## Material provided:
▼

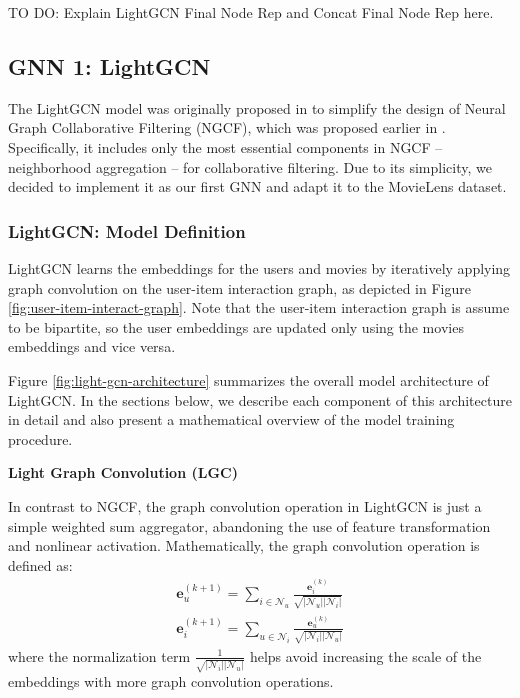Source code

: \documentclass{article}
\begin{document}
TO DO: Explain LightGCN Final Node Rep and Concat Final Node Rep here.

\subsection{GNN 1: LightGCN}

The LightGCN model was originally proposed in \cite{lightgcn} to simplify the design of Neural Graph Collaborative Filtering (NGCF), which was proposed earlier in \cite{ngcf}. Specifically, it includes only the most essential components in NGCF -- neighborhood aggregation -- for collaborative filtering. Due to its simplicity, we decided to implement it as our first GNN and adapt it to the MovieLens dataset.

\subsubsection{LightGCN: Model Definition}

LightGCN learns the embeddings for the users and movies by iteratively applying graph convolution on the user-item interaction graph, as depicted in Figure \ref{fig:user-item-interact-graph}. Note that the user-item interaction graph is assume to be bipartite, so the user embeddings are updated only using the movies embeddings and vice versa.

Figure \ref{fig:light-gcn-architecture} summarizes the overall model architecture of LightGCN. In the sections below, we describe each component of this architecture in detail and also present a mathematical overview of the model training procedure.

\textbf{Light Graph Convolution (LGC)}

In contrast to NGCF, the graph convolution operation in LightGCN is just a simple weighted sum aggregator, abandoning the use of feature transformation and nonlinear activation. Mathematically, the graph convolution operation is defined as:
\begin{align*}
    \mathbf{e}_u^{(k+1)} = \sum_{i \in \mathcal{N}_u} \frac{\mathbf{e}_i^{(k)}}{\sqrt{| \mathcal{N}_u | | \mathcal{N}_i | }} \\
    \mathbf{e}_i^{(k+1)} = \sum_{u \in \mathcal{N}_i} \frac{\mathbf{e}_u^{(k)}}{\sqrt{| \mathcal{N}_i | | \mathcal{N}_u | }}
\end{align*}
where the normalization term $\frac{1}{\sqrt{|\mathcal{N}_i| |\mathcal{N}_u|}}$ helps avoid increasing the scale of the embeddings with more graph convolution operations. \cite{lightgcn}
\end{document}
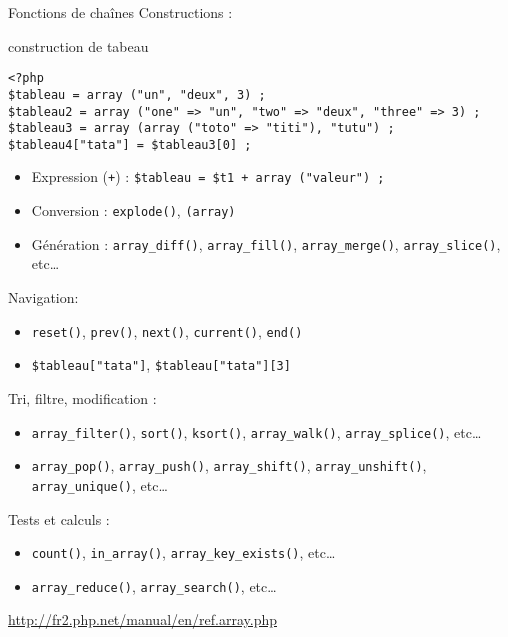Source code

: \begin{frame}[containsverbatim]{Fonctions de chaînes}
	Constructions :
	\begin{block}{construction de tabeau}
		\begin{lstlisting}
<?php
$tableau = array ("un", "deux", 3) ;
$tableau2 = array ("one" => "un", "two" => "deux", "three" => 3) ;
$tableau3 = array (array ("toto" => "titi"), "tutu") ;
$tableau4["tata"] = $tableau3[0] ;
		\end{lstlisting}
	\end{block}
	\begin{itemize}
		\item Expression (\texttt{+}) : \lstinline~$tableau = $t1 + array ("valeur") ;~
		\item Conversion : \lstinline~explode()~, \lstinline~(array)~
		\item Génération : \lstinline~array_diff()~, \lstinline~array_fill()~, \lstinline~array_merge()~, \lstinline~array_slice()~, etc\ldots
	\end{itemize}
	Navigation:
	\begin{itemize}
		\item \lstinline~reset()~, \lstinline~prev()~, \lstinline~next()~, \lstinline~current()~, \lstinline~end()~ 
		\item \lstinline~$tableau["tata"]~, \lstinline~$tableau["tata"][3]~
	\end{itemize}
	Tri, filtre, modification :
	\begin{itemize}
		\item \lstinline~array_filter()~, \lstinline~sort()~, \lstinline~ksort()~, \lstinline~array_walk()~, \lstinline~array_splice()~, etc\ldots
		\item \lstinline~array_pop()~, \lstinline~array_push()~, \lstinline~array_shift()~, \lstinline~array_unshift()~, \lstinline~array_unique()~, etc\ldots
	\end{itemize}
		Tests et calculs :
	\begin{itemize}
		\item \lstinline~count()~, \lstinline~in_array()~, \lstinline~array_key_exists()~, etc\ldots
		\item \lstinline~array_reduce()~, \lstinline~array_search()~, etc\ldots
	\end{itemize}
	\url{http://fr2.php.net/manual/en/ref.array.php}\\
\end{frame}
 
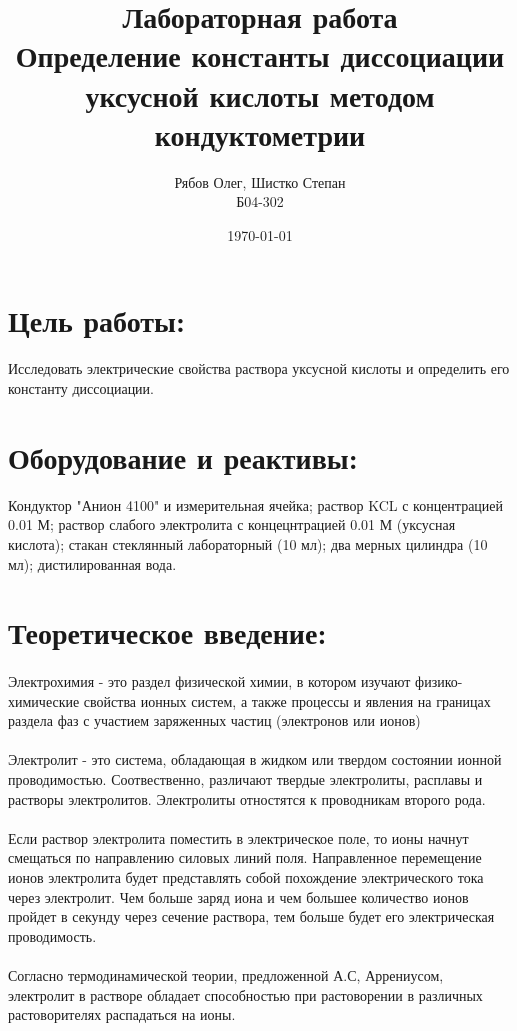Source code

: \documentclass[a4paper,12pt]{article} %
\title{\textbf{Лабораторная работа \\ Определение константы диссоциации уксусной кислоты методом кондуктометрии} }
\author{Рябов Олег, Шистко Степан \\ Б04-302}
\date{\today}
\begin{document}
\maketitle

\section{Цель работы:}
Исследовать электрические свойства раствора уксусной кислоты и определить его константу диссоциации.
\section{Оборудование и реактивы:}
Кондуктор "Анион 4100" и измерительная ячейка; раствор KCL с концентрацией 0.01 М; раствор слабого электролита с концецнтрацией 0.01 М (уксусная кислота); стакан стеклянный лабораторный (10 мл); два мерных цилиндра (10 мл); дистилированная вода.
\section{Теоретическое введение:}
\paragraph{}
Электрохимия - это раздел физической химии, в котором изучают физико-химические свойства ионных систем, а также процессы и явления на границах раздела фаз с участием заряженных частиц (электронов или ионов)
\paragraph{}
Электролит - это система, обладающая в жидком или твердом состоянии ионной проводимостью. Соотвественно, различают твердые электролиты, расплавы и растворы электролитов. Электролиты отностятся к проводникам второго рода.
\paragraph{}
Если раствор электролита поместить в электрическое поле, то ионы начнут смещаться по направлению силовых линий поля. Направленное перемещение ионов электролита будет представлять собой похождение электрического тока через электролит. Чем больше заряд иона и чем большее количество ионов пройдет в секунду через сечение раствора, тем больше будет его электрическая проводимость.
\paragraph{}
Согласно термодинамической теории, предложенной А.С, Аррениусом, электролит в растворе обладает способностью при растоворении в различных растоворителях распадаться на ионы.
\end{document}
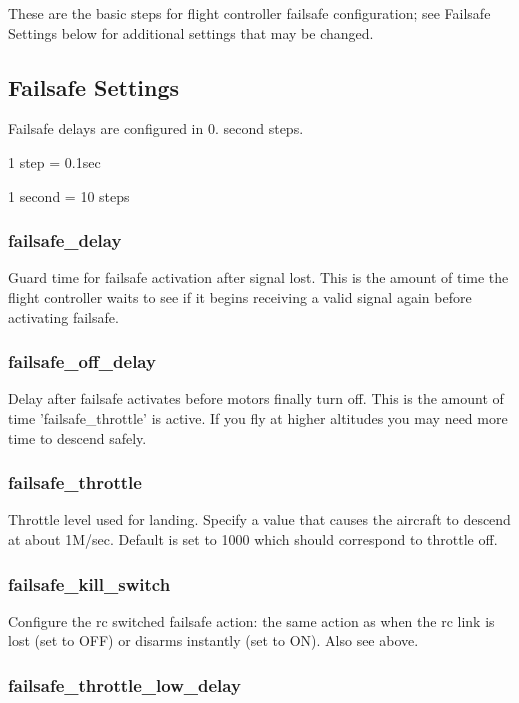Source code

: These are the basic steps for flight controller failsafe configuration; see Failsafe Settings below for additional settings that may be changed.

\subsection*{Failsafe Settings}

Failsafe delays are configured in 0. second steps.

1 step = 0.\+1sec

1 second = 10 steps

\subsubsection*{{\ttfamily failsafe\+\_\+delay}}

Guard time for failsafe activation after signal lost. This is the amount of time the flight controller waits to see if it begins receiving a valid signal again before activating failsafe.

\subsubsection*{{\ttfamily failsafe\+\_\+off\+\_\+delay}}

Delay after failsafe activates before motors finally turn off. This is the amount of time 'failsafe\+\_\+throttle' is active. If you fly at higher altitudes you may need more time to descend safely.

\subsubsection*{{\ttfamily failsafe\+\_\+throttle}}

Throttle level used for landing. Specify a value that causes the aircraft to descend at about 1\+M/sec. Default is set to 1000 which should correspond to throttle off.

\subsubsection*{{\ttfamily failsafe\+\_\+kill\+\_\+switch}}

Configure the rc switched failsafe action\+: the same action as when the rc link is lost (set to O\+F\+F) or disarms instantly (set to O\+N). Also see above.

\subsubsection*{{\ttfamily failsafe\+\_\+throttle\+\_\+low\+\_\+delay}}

▲

All lines in the preceding records that hold the word "кислоты" need to be copied.

\title{\textbf{Лабораторная работа \\ Определение константы диссоциации уксусной кислоты методом кондуктометрии} }
Исследовать электрические свойства раствора уксусной кислоты и определить его константу диссоциации.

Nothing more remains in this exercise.